Although most women with fecal incontinence have anorectal dysfunctions, a majority have intermittent symptoms.
Variations in bowel habits and daily routine may partly explain this.
Dr Adil Bharucha and colleagues from Minnesota, USA compared bowel habits and daily routine between controls and fecal incontinence.
The research team compared bowel habits and daily routine between continent and incontinent stools among women with fecal incontinence.
|Stool characteristics explained 46% of the likelihood for incontinence episodes|
|American Journal of Gastroenterology|
Using a mailed questionnaire, the team identified 507 women with fecal incontinence among 5,300 women.
Bowel habits were compared among 127 randomly selected controls, and 154 women with self-reported fecal incontinence.

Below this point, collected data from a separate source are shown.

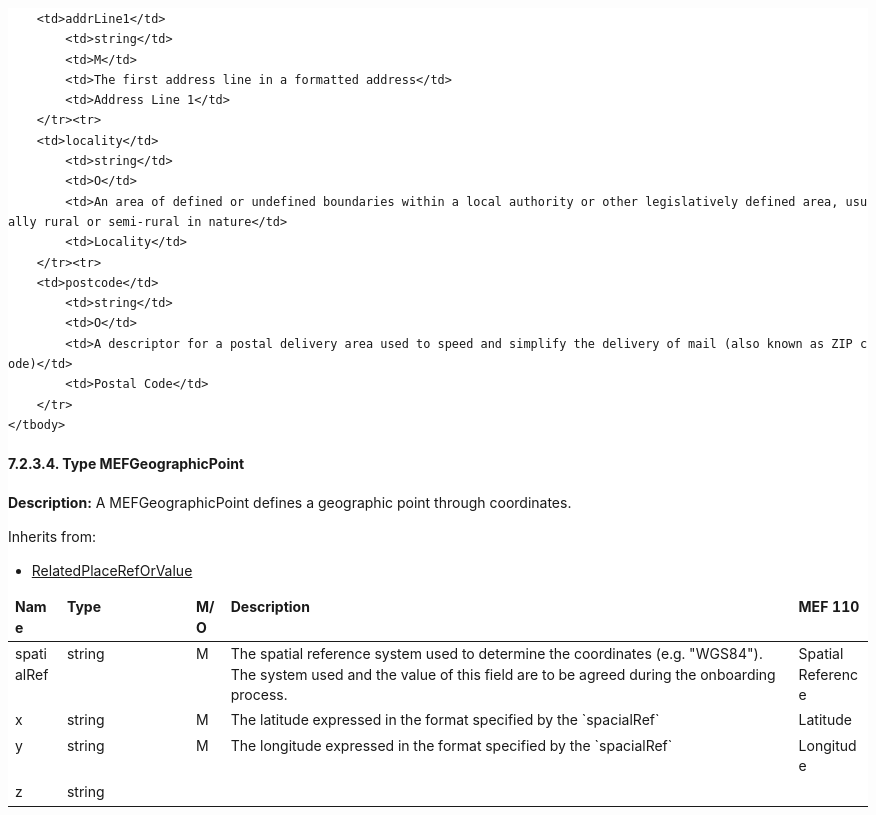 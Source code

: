         <td>addrLine1</td>
            <td>string</td>
            <td>M</td>
            <td>The first address line in a formatted address</td>
            <td>Address Line 1</td>
        </tr><tr>
        <td>locality</td>
            <td>string</td>
            <td>O</td>
            <td>An area of defined or undefined boundaries within a local authority or other legislatively defined area, usually rural or semi-rural in nature</td>
            <td>Locality</td>
        </tr><tr>
        <td>postcode</td>
            <td>string</td>
            <td>O</td>
            <td>A descriptor for a postal delivery area used to speed and simplify the delivery of mail (also known as ZIP code)</td>
            <td>Postal Code</td>
        </tr>
    </tbody>
</table>

#### 7.2.3.4. Type MEFGeographicPoint

**Description:** A MEFGeographicPoint defines a geographic point through
coordinates.

Inherits from:

- <a href="#T_RelatedPlaceRefOrValue">RelatedPlaceRefOrValue</a>

<table id="T_MEFGeographicPoint" style="width:100%">
    <thead style="font-weight:bold">
        <tr>
            <td>Name</td>
            <td style="width:15%">Type</td>
            <td>M/O</td>
            <td>Description</td>
            <td>MEF 110</td>
        </tr>
    </thead>
    <tbody>
        <tr>
        <td>spatialRef</td>
            <td>string</td>
            <td>M</td>
            <td>The spatial reference system used to determine the coordinates (e.g. &quot;WGS84&quot;). The system used and the value of this field are to be agreed during the onboarding process.</td>
            <td>Spatial Reference</td>
        </tr><tr>
        <td>x</td>
            <td>string</td>
            <td>M</td>
            <td>The latitude expressed in the format specified by the &#x60;spacialRef&#x60;</td>
            <td>Latitude</td>
        </tr><tr>
        <td>y</td>
            <td>string</td>
            <td>M</td>
            <td>The longitude expressed in the format specified by the &#x60;spacialRef&#x60;</td>
            <td>Longitude</td>
        </tr><tr>
        <td>z</td>
            <td>string</td>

Of these, 106 had ‘active' fecal incontinence, and 48 had ‘inactive' fecal incontinence.
The patients had an incontinent episode during a 2-week bowel diary period.
The researchers found independent risk factors for fecal incontinence were rectal urgency, and a sense of incomplete evacuation.
The research team found similar results for stool frequency and form.
Among incontinent women, incontinent stools were less formed, more likely to occur at work, and to be preceded by rectal urgency.
Dr Bharucha's team concluded, "Bowel patterns, rectal urgency, and daily routine influence the occurrence of fecal incontinence."
"Stool characteristics explained 46% of the likelihood for incontinence episodes, emphasizing that anorectal sensorimotor dysfunctions must also contribute to fecal incontinence in women."